== ASSIGNED TASK ==
Lines in the listing below containing the string "tools" are to be identified and copied.
::::
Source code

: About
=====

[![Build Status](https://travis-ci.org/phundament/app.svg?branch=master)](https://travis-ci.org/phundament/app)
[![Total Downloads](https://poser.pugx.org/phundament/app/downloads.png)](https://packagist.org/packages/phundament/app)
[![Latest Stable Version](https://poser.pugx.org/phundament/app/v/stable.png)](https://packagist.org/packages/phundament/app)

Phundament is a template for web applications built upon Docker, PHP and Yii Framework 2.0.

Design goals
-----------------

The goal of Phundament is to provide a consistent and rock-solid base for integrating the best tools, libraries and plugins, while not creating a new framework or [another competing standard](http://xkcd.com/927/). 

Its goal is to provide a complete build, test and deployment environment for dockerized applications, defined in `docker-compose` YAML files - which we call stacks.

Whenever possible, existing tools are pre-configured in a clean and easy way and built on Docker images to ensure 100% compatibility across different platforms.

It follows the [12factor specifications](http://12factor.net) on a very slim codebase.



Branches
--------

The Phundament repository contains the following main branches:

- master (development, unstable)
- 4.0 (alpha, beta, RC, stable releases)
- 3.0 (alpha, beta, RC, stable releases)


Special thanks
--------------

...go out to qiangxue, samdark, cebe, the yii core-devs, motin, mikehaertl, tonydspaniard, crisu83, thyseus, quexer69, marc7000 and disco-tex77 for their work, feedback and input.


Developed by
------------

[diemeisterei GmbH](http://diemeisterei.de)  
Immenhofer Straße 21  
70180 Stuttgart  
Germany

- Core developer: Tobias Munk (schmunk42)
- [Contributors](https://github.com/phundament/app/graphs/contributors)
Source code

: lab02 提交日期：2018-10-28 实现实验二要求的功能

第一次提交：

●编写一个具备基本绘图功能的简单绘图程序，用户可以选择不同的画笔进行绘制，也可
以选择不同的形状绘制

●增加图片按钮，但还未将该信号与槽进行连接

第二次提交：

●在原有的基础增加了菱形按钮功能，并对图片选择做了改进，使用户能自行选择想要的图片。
::::
== OUTPUT OF THE TASK ==
The goal of Phundament is to provide a consistent and rock-solid base for integrating the best tools, libraries and plugins, while not creating a new framework or [another competing standard](http://xkcd.com/927/). 
Whenever possible, existing tools are pre-configured in a clean and easy way and built on Docker images to ensure 100% compatibility across different platforms.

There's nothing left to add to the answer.